Not only does Saleem’s mind become a political forum, but the events of his life become a mirror of the political climate in India: his birth is the birth of a free nation, and the conflicts between India and Pakistan occur in the sequences of Saleem’s most fraught personal eras. The novel is about plurality, and the many lives of Saleem Sinai, who transforms in character and locality throughout the novel, in addition to literally occupying the minds of other characters. The first duality emerges during Saleem’s birth, when a nurse switches his parents’ baby with a baby whose mother dies in childbirth and is left to grow up with his father, and impoverished singer. This other child, Shiva, is Saleem’s proverbial evil twin; he is a constant reminder of the life that Saleem could have had, and one of Saleem’s most potent nemeses.

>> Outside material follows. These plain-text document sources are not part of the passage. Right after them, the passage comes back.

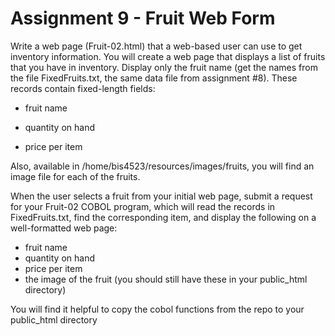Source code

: # Assignment 9 - Fruit Web Form

Write a web page (Fruit-02.html) that a web-based user can use to get inventory information. You will create a web page that displays a list of fruits that you have in inventory. Display only the fruit name (get the names from the file FixedFruits.txt, the same data file from assignment #8). These records contain fixed-length fields:

- fruit name

- quantity on hand

- price per item

 

Also, available in /home/bis4523/resources/images/fruits, you will find an image file for each of the fruits.

When the user selects a fruit from your initial web page, submit a request for your Fruit-02 COBOL program, which will read the records in FixedFruits.txt, find the corresponding item, and display the following on a well-formatted web page:

-    fruit name
 -   quantity on hand
  -  price per item
   - the image of the fruit (you should still have these in your public_html directory)

You will find it helpful to copy the cobol functions from the repo to your public_html directory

Shiva is in fact the one who turns in the other midnight’s children to “The Widow”, Prime Minister Indira Ghandi, in 1977. She castrates the gifted children in an effort to consolidate power over the Opposition Party and prevent future heirs to India’s political throne. The complex plotting that gets us to these near-final moments of despair are indeed difficult to trace due to the novel’s format and breadth, but are actually contained fully in a prophecy told to Saleem’s mother before his birth, “A son … who will never be older than his motherland – neither older nor younger. … There will be two heads – but you shall see only one – there will be knees and a nose, a nose and knees. … Newspaper praises him, two mothers raise him! Bicyclists love him – but, crowds will shove him! Sisters will weep; cobras will creep. … Washing will hide him – voices will guide him! Friends mutilate him – blood will betray him! … Spittoons will brain him – doctors will drain him – jungle will claim him – wizards reclaim him! Soldiers will try him – tyrants will fry him … He will have sons without having sons! He will be old before he is old! And he will die … before he is dead.”
The plotting of this novel is nothing short of magnificent, it is a story told in fragments by the adult Saleem recounting his childhood, told in a colloquial and charming voice that forces the reader to buy into the narrative. While the plot is certainly complex, it maintains a liveliness in tone, and a balance between large and small scale details that allow it to feel both mythically magnificent and staggeringly alive. There are no superfluous sentences, and every word feels weighted with history but simultaneously animate. I am not the first, and I will not be the last to say that this is one of the strongest novels of our modern age.
Midnight’s Children is one of the first cultural histories of India not written by a colonialist, and thus Rushdie endows his narrative landscape with a lushness and flavor that is entirely unique to India’s novelistic tradition. In today’s climate where “own voices” literature has become a hot topic, Midnight’s Children feels especially relevant as one of the earlier efforts of a native author to reclaim his nation of origin, to write a novel about India that is for and by Indians. With linguistic veracity, and a healthy inflection of pop-culture references, Rushdie weaves together a novel that works to understand the plurality of Indian identity, that could only emerge from the pen of a true Indian novelist.
In the year 2020, as new citizenship laws in India have created discord between the minority Muslim population, and the Hindu-nationalist government, this novel feels prime for revisiting. As is true of the most brilliant of historical epics, Midnight’s Children feels so fresh almost forty years later because of its insistence upon the historicity of conflict, and how it uses historical tensions to predict future conflicts. Understanding the history of Indian-Pakistani relations is crucial to understand how the modern conflict will evolve over time, and Rushdie’s novel is an immensely readable primer on the issues that have plagued the region since its very inception. As The New York Times‘ original review stated, “The literary map of India is about to be redrawn, Midnight’s Children sounds like a continent finding its voice.” (Source).